Gérard Cartier
CABINET DE SOCIÉTÉ
Pratique
de littérature fugitive
(Extrait)
(La mort et le rossignol)
Ils sont allés
chez le barbier et ont passé leur plus beau noir, c’est de ces aventures dont
la photographie vous éternise. Ils sont descendus à Fuorigrotta, se sont
reconnus à leur habit et ont gagné en silence San Vitale. Ils attendent
devant le porche, fébriles mais compassés, que le Sénateur les rejoigne. Il y
a là aussi quatre hommes de force qui n’ont pas pris la peine de se faire
pour l’évènement, peut-être ne savent-ils rien de celui à qui ils vont
avoir à faire. C’est une église bâtarde, trois monuments découpés au
hasard dans des albums et superposés au fond de la banlieue, à peine si le
Christ s’y est arrêté en descendant vers le sud. Enfin arrive le Président,
ils montent les marches, la grande porte est poussée avec cérémonie et fait
entendre un sourd grondement, ils sont dedans.
La lumière est
trop vive, ils auraient voulu plus de mystère, une ombre chargée d’encens et
un silence recueilli : au lieu que l’incendie de juillet dévore le
vestibule, découpant violemment les piliers, et que l’on entend les
charrettes cahoter sur les pavés de la place, et un homme qui vilipende une
femme dans le patois de Campanie. Qu’importe, ils sont sur le lieu, ils se
pressent contre la puissante grille de fer, et l’un des quatre portefaix
glisse dans la rainure de la dalle l’extrémité d’une barre à mine. Elle
manque deux fois son office, puis la lourde pierre se soulève. Les familiers
des rites se signent, le chapeau à la main, l’un marmonne on ne sait quoi,
tous sont saisis par l’émotion. La tombe est béante, l’un des turcs y
descend, deux cordes à la main, et les autres ont tôt fait de remonter le
coffre au bois terni, qui geint sous la clarté qui soudain l’enveloppe.
Le Sénateur ne
peut retenir un grognement d’indignation : cette caisse rachitique pour
enfermer un géant ? Les tâcherons maintenant s’attaquent aux deux fortes
serrures qui défendent la châsse. Tous se sont reculés d’instinct, sauf un
jeune nécrophage dont nul ne sait qui il est, le neveu du Ministre ou un
descendant de la main gauche, on dirait qu’il sourit. Eux aussi sourient peut-être
mais ils n’en montrent rien. Enfin, la chose faite, le Président fait signe
au Professeur, qui s’avance en retenant sa respiration – aux saints la mort
embaume les restes, mais ceux que seuls les mots ont sanctifié, et les larmes,
et qui sait si celui-ci… À peine a-t-il lorgné dans la boite qu’il
retourne vers la Commission un visage pétrifié par la surprise. L’un après
l’autre ils s’avancent, le Sénateur le premier, s’essayant à rester
impassibles, et ils voient eux aussi : rien, des fragments d’os, deux fémurs,
quelques bouts de drap et le haut talon d’un soulier.
Passent encore
ces maigres reliques si le crâne y était, ou un fragment de la bosse :
mais rien qui satisfasse, rien qui le désigne irrévocablement. Ce talon même,
à quoi ils avaient d’abord tressailli, à le bien considérer de forme et
d’épaisseur triviales, comme si parmi les attributs convenus de la mort on
avait glissé l’indice qui ferait dire aux profanateurs : C’est lui !

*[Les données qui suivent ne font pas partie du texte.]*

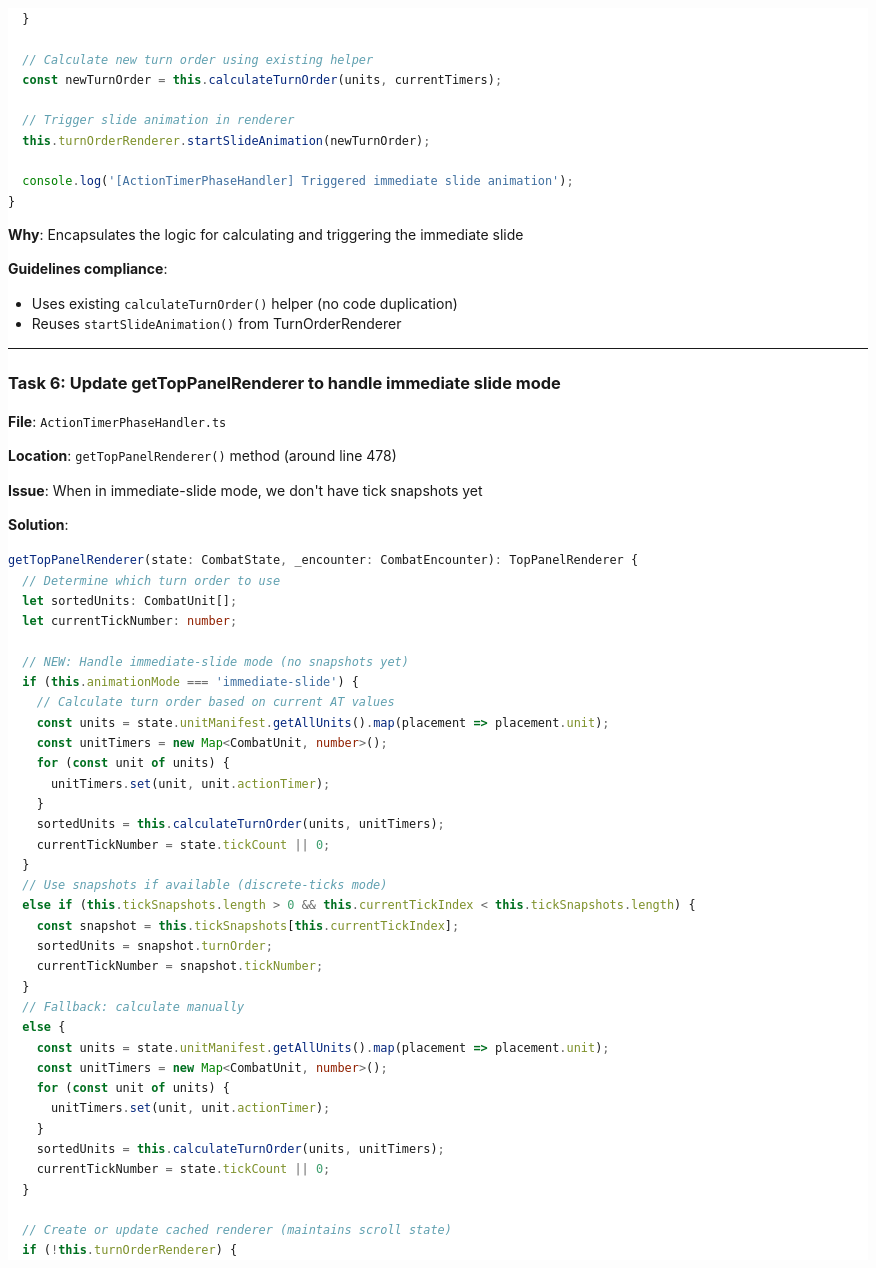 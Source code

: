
 ```typescript
  }

  // Calculate new turn order using existing helper
  const newTurnOrder = this.calculateTurnOrder(units, currentTimers);

  // Trigger slide animation in renderer
  this.turnOrderRenderer.startSlideAnimation(newTurnOrder);

  console.log('[ActionTimerPhaseHandler] Triggered immediate slide animation');
}
```

**Why**: Encapsulates the logic for calculating and triggering the immediate slide

**Guidelines compliance**:
- Uses existing `calculateTurnOrder()` helper (no code duplication)
- Reuses `startSlideAnimation()` from TurnOrderRenderer

---

### Task 6: Update getTopPanelRenderer to handle immediate slide mode
**File**: `ActionTimerPhaseHandler.ts`

**Location**: `getTopPanelRenderer()` method (around line 478)

**Issue**: When in immediate-slide mode, we don't have tick snapshots yet

**Solution**:
```typescript
getTopPanelRenderer(state: CombatState, _encounter: CombatEncounter): TopPanelRenderer {
  // Determine which turn order to use
  let sortedUnits: CombatUnit[];
  let currentTickNumber: number;

  // NEW: Handle immediate-slide mode (no snapshots yet)
  if (this.animationMode === 'immediate-slide') {
    // Calculate turn order based on current AT values
    const units = state.unitManifest.getAllUnits().map(placement => placement.unit);
    const unitTimers = new Map<CombatUnit, number>();
    for (const unit of units) {
      unitTimers.set(unit, unit.actionTimer);
    }
    sortedUnits = this.calculateTurnOrder(units, unitTimers);
    currentTickNumber = state.tickCount || 0;
  }
  // Use snapshots if available (discrete-ticks mode)
  else if (this.tickSnapshots.length > 0 && this.currentTickIndex < this.tickSnapshots.length) {
    const snapshot = this.tickSnapshots[this.currentTickIndex];
    sortedUnits = snapshot.turnOrder;
    currentTickNumber = snapshot.tickNumber;
  }
  // Fallback: calculate manually
  else {
    const units = state.unitManifest.getAllUnits().map(placement => placement.unit);
    const unitTimers = new Map<CombatUnit, number>();
    for (const unit of units) {
      unitTimers.set(unit, unit.actionTimer);
    }
    sortedUnits = this.calculateTurnOrder(units, unitTimers);
    currentTickNumber = state.tickCount || 0;
  }

  // Create or update cached renderer (maintains scroll state)
  if (!this.turnOrderRenderer) {
```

Voyez : cette prothèse ! Arraché peut-être par l’ami à son
propre soulier et jeté là, avec une chemise usée et deux os concédés par la
terre qu’il aura fait, sept ans après, creuser de nuit au hasard dans le
champ des indigents ou des cholériques. Car si ce n’est pas lui entier, ce
peut n’être rien, il sera encore dans la terre commune où on l’aura jeté.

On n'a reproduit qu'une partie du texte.